Iran's enriched uranium goes dark to inspectors after the war
Eight months on, the IAEA still cannot verify 440 kg of 60% HEU stored at Isfahan; Tehran says it has not resumed enrichment
Summary
Eight months after the June 2025 strikes, Iran's nuclear program is a Proliferation black box. The IAEA withdrew inspectors in June 2025 and still cannot verify the ~440.9 kg of 60% HEU and ~184 kg of 20% material Tehran had accumulated — most believed stored in an underground tunnel complex at Isfahan. The agency calls the prolonged lack of access "a matter of proliferation concern." Tehran says it has not resumed enrichment — DNI Gabbard echoed that on 18 March 2026, and Iran's IAEA envoy repeated it on 2 April. Technical bodies (ISIS, Arms Control Association) judge the strikes set Iran back: a first weapon would now take more than a year versus months before, with new uncertainties — but the HEU was neither destroyed nor verifiably secured. The standoff frames the post-ceasefire diplomacy.
By the numbers
- ~440.9 kg — Iran's 60% HEU as of mid-June 2025 (IAEA).

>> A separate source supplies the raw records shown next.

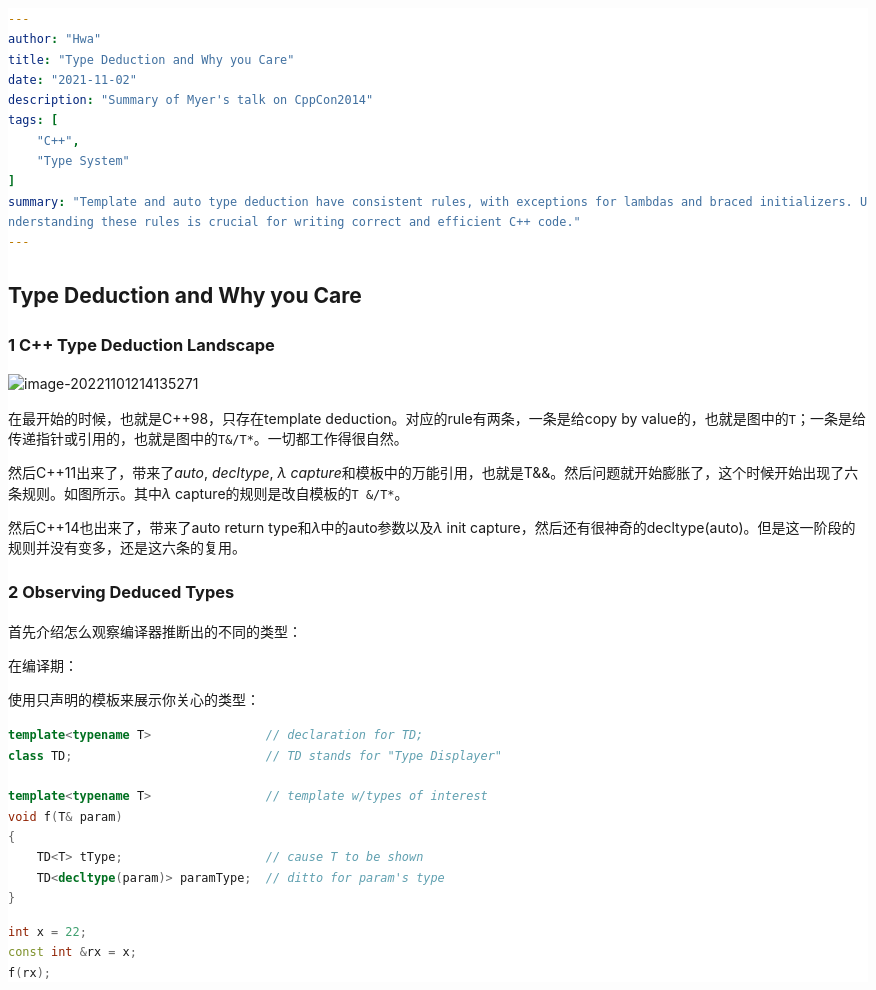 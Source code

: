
 ```yaml
---
author: "Hwa"
title: "Type Deduction and Why you Care"
date: "2021-11-02"
description: "Summary of Myer's talk on CppCon2014"
tags: [
    "C++",
    "Type System"
]
summary: "Template and auto type deduction have consistent rules, with exceptions for lambdas and braced initializers. Understanding these rules is crucial for writing correct and efficient C++ code."
---
```


## Type Deduction and Why you Care

### 1 C++ Type Deduction Landscape

![image-20221101214135271](https://gallery-1259614029.cos.ap-chengdu.myqcloud.com/img/image-20221101214135271.png)

在最开始的时候，也就是C++98，只存在template deduction。对应的rule有两条，一条是给copy by value的，也就是图中的`T`；一条是给传递指针或引用的，也就是图中的`T&/T*`。一切都工作得很自然。

然后C++11出来了，带来了$auto,\ decltype,\ \lambda\ capture$和模板中的万能引用，也就是T&&。然后问题就开始膨胀了，这个时候开始出现了六条规则。如图所示。其中$\lambda$ capture的规则是改自模板的`T &/T*`。

然后C++14也出来了，带来了auto return type和$\lambda$中的auto参数以及$\lambda$ init capture，然后还有很神奇的decltype(auto)。但是这一阶段的规则并没有变多，还是这六条的复用。



### 2 Observing Deduced Types

首先介绍怎么观察编译器推断出的不同的类型：

在编译期：

使用只声明的模板来展示你关心的类型：

```cpp
template<typename T>				// declaration for TD;
class TD; 							// TD stands for "Type Displayer"

template<typename T>				// template w/types of interest
void f(T& param) 					
{
    TD<T> tType; 					// cause T to be shown
    TD<decltype(param)>	paramType; 	// ditto for param's type
}
```

```cpp
int x = 22;
const int &rx = x;
f(rx);
```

- ~184 kg — 20%-enriched UF6 also unverified.
- 8 months — since IAEA inspectors lost access.
- months → 1+ year — first-weapon timeline before vs after the strikes.
Why it matters
Unverified bomb-grade-adjacent material in a state that has lost trust in the inspection regime is the core proliferation risk of the post-war Middle East. It drives Saudi hedging and keeps an Israeli or US re-strike on the table if Iran is judged to be reconstituting.
What to watch
- Whether Iran readmits IAEA inspectors to Isfahan/Fordow/Natanz.
- Any intelligence of resumed enrichment or weaponization work.
- Diplomatic moves to bargain over the HEU stockpile.